### What the task requires:
Search the records below for the word "React", then return every line where it appears.

### Records to process:
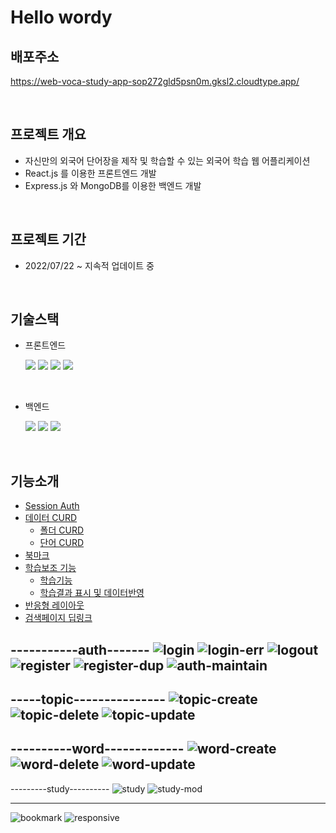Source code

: # Hello wordy

## 배포주소

https://web-voca-study-app-sop272gld5psn0m.gksl2.cloudtype.app/

<br>

## 프로젝트 개요

- 자신만의 외국어 단어장을 제작 및 학습할 수 있는 외국어 학습 웹 어플리케이션
- React.js 를 이용한 프론트엔드 개발
- Express.js 와 MongoDB를 이용한 백엔드 개발

<br>

## 프로젝트 기간

- 2022/07/22 ~ 지속적 업데이트 중

<br>

## 기술스택

- 프론트엔드

  <img src="https://img.shields.io/badge/React-20232A?style=for-the-badge&logo=react&logoColor=61DAFB"/>
  <img src="https://img.shields.io/badge/JavaScript-F7DF1E?style=for-the-badge&logo=javascript&logoColor=black"/>

  <img src="https://img.shields.io/badge/context--api-20232a?style=for-the-badge" />
  <img src="https://img.shields.io/badge/styled--components-DB7093?style=for-the-badge&logo=styled-components&logoColor=white"/>

<br>

- 백엔드

  <img src="https://img.shields.io/badge/Node.js-43853D?style=for-the-badge&logo=node.js&logoColor=white"/>
  <img src="https://img.shields.io/badge/Express.js-404D59?style=for-the-badge" />
  <img src="https://img.shields.io/badge/MongoDB-4EA94B?style=for-the-badge&logo=mongodb&logoColor=white" />

<br>

## 기능소개

- [Session Auth](#Session-Auth)
- [데이터 CURD](#데이터-CURD)
  - [폴더 CURD](#CURD-폴더)
  - [단어 CURD](#CURD-단어)
- [북마크](#북마크)
- [학습보조 기능](#학습)
  - [학습기능](#학습기능)
  - [학습결과 표시 및 데이터반영](#학습결과-표시-및-데이터반영)
- [반응형 레이아웃](#반응형-레이아웃)
- [검색페이지 딥링크](#검색페이지-딥링크)


-----------auth-------
![login](https://user-images.githubusercontent.com/105113833/216240479-3c34d093-e7aa-4b8a-a99e-3044b9c65809.gif)
![login-err](https://user-images.githubusercontent.com/105113833/216240482-39b0aeb1-7a47-41a7-a069-1a3068135e6e.gif)
![logout](https://user-images.githubusercontent.com/105113833/216240485-dcc0b52a-f9ba-45fc-a929-b5e5820617e4.gif)
![register](https://user-images.githubusercontent.com/105113833/216240487-765db7ec-735f-462d-af51-0919e20e8038.gif)
![register-dup](https://user-images.githubusercontent.com/105113833/216240488-2c470ce8-6017-41af-9e77-a4949af33793.gif)
![auth-maintain](https://user-images.githubusercontent.com/105113833/216240491-d989cc1d-ae94-4ea2-baaa-eac34b579241.gif)
-------------------------

-----topic---------------
![topic-create](https://user-images.githubusercontent.com/105113833/216240623-e091e410-c3ae-47b2-b954-735c1938af0e.gif)
![topic-delete](https://user-images.githubusercontent.com/105113833/216240633-5e3da0ec-85d1-4908-ba4f-453c2383f385.gif)
![topic-update](https://user-images.githubusercontent.com/105113833/216240637-e3f5c8ad-736b-424c-be06-9495979a3710.gif)
-------------------------


----------word-------------
![word-create](https://user-images.githubusercontent.com/105113833/216240700-e04b7159-0354-4872-bca2-c29f2955e390.gif)
![word-delete](https://user-images.githubusercontent.com/105113833/216240707-75b4f8a8-d112-4073-9afd-9c8aac9a69bf.gif)
![word-update](https://user-images.githubusercontent.com/105113833/216240709-db91b773-1c60-47e0-8b09-d236797e286b.gif)
--------------------------

---------study----------
![study](https://user-images.githubusercontent.com/105113833/216240783-46c7569f-a98f-47c8-bc70-28398486dad7.gif)
![study-mod](https://user-images.githubusercontent.com/105113833/216240790-480d86b1-e3b6-44fa-9838-483fe02ca845.gif)

------------------

![bookmark](https://user-images.githubusercontent.com/105113833/216240810-e4ee53f8-c6e3-4762-99a3-eb4c51cc08cb.gif)
![responsive](https://user-images.githubusercontent.com/105113833/216240813-9a359718-1274-4b26-a96b-f13ac5faa94d.gif)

### Reply:
- React.js 를 이용한 프론트엔드 개발
  <img src="https://img.shields.io/badge/React-20232A?style=for-the-badge&logo=react&logoColor=61DAFB"/>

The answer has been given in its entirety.